Trend analysis is applied on the typologies of informal rental of Yangon. Likewise, narrative analysis through KII and FDGs were transcribed on types and practices of landlords and socio-economic situation of tenants. SPSS is used as main statistical tool for exploring the influencing factors of the growth of informal rental in Yangon as key findings of this research.

4. Rental Housing Experiences in Yangon

Rental Housing in Yangon is an old practice since British Colony era when it was erected after Second Anglo-Burman War in 1952. Mainly, Indian landlords had introduced rental housing intended to Indian migrants for commercialization during 1870s. Rental housing was rapidly familiarized among Indian Migrants due to rapid labor import for rice production. During the first phase as the Open Frontier (1870-1890) of three prominent phases in the growth of the rice industry, the flood of Indian Migrants were imported to Myanmar which could increase rental housing especially colie-barracks (informal rental) in Yangon (Chaturvedi, 2015). For instance; population percentage changes between Indian and Burman at the End of 19th Century as 47% & 46% (1881), 48% & 40% (1891) and 48% & 33% (1901) (Pearn, 1939). About rental housing, Pearn (1939) mentioned in his book that Municipal Committee instructed “all lodging houses to be registered, but no restriction had been placed upon the number of occupants of such establishments” due to public health (Pearn, 1939).

After independence in 1948, Yangon population was rapidly grown with internal migrants especially victims of the civil war. Housing shortage and housing problems including slum formation and rental issue were visible urban challenges, and government had recognized and committed to solve by setting it as a prioritized political agenda (Naing & Nitivattananon, 2020b). They had strongly attempted to provide housing for people, set up a specific National Housing Policy (NHP) and delivered public rental housing scheme under the “Pyidawtha Plan” (Naing & Nitivattananon, 2020a). During that period, government had provided public rental housing (6601) dwellings for low-income people during 1950s. On the other hand, squatter formation was the main solution of urban poor for shelter and they erected 56 ubiquitous squatter pockets all-over the city.
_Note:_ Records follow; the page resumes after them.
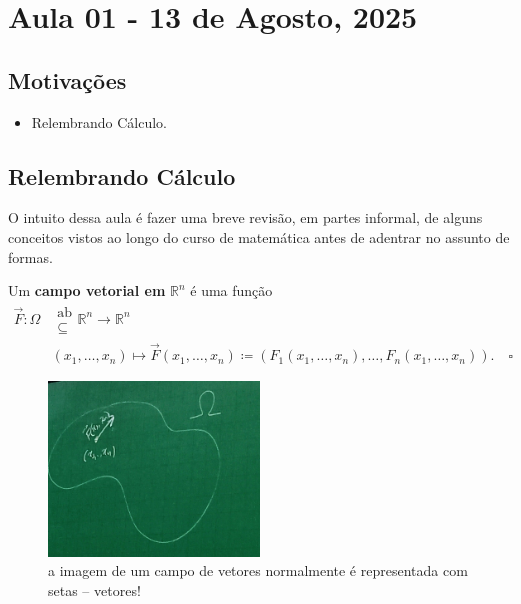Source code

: \documentclass[../differential_forms.tex]{subfiles}
\begin{document}
\section{Aula 01 - 13 de Agosto, 2025}
\subsection{Motivações}
\begin{itemize}
	\item Relembrando Cálculo.
\end{itemize}
\subsection{Relembrando Cálculo}
O intuito dessa aula é fazer uma breve revisão, em partes informal, de alguns conceitos vistos ao longo do curso de matemática antes de adentrar no assunto de formas.
\begin{def*}
	Um \textbf{campo vetorial em }\(\mathbb{R}^{n}\) é uma função
	\begin{align*}
		\vec{F}:\Omega & \substack{\mathrm{ab}                                                                                                                                  \\ \subseteq }\mathbb{R}^{n} \rightarrow \mathbb{R}^{n} \\
		               & (x_1, \dotsc , x_{n})\longmapsto \vec{F}(x_1, \dotsc , x_{n}) \coloneqq (F_1(x_1, \dotsc , x_{n}), \dotsc , F_{n}(x_1, \dotsc , x_{n})). \quad \square
	\end{align*}
\end{def*}
\begin{figure}[H]
	\begin{center}
		\includegraphics[height=0.5\textheight, width=0.5\textwidth, keepaspectratio]{./Images/vector_field_01.png}
	\end{center}
	\caption{a imagem de um campo de vetores normalmente é representada com setas -- vetores!}
\end{figure}
\end{document}
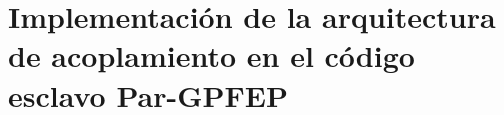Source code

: \chapter{Implementación de la arquitectura de acoplamiento en el código esclavo \textbf{Par-GPFEP}}
\label{C:ap3}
The government built 3 new towns for squatter clearance and provided 32,866 land plots for them (Naing & Nitivattananon, 2020b).

After the seizure of power by military in 1962, public rental housing scheme was gradually faded away. Socialist Government reduced public housing schemes and focused on only government staff housing for government employees and labor class with socialist ideology. Likewise, private formal rental businesses were also faded out due to urban rent control act and eliminating of the private sector role due to socialist ideology. Besides, demand side of rental had similarly decreased by low urban growth rate of Yangon. There were many reasons for low migration-in as low job creation during economic down time and difficulties for migrants by commodity ration book system of cooperative under Socialist regime. Therefore, rental practice was merely, petty landlord commonly divided their house and rented out to relatives and friends. Sometime, house owner shared rooms or ground floor or upper floor of traditional two storey wooden house for renter.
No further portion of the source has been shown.